- **Work instructions**
Copy every line from the data below in which the string "ChatGPT" can be found.

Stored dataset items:
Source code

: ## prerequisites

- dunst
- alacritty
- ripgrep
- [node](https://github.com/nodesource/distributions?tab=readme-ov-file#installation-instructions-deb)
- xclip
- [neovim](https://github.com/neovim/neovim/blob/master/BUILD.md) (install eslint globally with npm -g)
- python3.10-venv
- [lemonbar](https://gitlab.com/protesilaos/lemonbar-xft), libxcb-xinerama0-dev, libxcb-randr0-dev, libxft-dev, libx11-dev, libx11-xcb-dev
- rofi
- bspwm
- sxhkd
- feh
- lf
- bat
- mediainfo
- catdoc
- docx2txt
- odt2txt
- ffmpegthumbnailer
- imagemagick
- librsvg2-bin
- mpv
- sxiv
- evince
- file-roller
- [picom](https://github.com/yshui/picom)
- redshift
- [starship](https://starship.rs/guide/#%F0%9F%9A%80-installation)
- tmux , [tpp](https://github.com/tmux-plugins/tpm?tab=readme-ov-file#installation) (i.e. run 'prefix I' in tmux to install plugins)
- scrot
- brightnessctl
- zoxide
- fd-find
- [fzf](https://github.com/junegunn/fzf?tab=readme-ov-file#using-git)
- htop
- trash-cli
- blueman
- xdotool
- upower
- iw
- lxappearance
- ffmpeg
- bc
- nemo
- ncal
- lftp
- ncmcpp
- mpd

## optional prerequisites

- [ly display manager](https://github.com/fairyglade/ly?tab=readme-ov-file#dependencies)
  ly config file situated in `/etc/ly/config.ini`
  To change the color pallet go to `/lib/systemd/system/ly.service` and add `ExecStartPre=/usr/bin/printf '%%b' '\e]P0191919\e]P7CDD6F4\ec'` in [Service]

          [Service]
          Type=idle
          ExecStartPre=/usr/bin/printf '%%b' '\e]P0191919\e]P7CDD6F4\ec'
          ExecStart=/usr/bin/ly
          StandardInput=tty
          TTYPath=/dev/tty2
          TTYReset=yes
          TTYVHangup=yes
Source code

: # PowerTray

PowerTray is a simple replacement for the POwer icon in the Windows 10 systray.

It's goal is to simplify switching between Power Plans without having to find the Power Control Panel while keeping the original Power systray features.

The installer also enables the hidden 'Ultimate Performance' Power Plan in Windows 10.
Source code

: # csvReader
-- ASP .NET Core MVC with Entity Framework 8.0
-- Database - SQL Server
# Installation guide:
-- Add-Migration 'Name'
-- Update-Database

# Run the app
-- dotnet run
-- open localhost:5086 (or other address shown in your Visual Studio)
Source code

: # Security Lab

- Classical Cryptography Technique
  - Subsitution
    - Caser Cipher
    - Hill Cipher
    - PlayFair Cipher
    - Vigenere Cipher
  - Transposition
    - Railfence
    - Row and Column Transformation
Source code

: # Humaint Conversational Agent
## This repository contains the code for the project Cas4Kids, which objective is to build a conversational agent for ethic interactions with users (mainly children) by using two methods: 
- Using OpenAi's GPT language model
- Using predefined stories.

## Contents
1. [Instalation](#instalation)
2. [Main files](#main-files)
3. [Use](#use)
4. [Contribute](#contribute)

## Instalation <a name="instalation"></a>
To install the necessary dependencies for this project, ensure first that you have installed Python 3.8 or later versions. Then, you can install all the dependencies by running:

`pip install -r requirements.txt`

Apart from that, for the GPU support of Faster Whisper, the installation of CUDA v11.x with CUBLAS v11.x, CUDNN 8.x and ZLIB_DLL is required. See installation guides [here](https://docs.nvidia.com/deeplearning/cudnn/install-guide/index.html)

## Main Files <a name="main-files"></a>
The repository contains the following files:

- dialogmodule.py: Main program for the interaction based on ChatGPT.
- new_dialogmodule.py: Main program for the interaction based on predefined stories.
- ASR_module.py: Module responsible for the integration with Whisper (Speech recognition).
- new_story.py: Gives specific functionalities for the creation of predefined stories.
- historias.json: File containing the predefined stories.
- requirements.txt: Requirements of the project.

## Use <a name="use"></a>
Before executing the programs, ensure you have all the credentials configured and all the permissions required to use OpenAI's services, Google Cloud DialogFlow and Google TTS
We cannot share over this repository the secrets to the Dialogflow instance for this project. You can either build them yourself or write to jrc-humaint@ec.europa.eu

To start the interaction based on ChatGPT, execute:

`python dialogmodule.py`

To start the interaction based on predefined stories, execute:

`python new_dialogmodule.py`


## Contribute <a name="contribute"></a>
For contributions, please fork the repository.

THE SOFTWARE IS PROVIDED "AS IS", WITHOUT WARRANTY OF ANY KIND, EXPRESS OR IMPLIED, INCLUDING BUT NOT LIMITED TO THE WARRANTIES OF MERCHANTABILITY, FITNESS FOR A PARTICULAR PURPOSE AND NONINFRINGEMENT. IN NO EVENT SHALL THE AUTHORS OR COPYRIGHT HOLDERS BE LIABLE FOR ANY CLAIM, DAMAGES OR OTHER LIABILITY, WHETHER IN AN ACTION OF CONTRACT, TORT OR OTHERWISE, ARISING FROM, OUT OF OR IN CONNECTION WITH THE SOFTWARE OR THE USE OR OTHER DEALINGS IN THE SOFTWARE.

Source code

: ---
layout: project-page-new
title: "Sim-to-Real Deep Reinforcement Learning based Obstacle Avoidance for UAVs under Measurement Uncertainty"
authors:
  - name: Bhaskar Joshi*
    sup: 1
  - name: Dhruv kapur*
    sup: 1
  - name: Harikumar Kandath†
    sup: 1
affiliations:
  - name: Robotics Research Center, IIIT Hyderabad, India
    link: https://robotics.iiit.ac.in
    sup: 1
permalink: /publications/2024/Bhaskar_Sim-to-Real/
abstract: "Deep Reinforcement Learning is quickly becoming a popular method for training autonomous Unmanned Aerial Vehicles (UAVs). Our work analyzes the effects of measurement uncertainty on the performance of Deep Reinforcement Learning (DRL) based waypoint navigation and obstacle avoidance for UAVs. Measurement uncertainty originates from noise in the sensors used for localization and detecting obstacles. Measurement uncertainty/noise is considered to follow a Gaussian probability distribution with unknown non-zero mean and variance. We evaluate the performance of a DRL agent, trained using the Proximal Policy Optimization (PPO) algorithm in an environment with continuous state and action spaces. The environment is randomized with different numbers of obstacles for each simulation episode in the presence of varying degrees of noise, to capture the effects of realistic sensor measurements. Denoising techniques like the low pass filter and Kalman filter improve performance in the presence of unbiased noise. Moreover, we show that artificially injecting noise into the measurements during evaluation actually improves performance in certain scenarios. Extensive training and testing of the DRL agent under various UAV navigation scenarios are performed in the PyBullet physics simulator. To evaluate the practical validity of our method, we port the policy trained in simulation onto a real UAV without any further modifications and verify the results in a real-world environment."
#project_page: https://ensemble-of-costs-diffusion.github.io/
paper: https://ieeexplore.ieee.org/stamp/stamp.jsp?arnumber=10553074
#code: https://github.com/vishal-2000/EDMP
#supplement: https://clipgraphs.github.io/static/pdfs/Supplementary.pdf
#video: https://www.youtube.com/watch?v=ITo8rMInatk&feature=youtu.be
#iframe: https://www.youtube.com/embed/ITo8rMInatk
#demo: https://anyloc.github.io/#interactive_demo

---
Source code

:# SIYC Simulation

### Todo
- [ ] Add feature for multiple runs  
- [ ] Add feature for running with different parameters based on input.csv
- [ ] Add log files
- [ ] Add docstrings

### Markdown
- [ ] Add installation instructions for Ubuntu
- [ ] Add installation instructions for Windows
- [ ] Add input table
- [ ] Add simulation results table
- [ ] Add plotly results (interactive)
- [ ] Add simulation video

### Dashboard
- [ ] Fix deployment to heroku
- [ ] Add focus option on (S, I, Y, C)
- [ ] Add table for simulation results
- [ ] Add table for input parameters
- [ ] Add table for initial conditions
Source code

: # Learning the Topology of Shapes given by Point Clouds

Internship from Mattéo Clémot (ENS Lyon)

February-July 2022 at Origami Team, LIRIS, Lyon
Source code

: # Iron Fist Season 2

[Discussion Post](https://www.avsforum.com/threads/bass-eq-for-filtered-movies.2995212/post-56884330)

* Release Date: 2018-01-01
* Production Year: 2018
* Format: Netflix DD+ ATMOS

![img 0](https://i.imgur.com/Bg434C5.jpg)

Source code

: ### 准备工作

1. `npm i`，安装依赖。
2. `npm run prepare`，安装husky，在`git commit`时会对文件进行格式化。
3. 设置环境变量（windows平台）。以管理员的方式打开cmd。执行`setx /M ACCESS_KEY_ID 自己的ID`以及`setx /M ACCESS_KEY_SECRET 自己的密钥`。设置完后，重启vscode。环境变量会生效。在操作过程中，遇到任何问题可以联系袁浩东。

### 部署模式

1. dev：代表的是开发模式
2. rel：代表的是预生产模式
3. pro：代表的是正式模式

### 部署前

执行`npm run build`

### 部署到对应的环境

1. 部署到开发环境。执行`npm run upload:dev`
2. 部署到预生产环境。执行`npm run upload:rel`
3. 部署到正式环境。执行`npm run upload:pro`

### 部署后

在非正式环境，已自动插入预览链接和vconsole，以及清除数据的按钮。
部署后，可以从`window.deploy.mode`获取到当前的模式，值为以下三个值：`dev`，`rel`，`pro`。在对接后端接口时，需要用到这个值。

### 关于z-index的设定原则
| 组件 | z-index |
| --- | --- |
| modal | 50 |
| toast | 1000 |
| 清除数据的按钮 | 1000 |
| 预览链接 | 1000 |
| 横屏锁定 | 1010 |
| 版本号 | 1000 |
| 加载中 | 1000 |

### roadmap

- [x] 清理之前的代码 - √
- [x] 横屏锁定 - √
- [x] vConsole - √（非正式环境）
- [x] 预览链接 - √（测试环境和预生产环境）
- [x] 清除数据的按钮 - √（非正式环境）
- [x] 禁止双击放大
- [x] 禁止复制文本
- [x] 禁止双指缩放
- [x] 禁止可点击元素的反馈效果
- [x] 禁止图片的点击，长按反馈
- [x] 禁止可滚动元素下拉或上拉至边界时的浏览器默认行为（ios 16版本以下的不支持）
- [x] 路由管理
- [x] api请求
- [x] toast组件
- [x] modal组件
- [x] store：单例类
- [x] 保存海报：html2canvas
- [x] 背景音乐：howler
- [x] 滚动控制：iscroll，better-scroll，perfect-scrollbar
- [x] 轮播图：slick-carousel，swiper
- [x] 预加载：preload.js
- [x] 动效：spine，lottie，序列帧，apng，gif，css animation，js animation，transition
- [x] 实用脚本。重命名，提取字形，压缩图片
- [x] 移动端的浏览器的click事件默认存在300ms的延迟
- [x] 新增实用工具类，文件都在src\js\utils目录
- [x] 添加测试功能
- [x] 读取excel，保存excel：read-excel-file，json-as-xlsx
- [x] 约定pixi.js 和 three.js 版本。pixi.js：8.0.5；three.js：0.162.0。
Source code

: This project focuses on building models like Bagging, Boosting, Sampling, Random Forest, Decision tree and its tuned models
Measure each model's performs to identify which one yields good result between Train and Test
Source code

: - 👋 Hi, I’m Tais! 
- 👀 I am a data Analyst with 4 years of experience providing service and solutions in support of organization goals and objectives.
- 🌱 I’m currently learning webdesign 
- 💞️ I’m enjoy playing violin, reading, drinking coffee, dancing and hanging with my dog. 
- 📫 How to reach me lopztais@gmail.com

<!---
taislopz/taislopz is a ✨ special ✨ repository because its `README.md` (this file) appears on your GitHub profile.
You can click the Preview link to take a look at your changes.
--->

- **Output below**
- dialogmodule.py: Main program for the interaction based on ChatGPT.
To start the interaction based on ChatGPT, execute:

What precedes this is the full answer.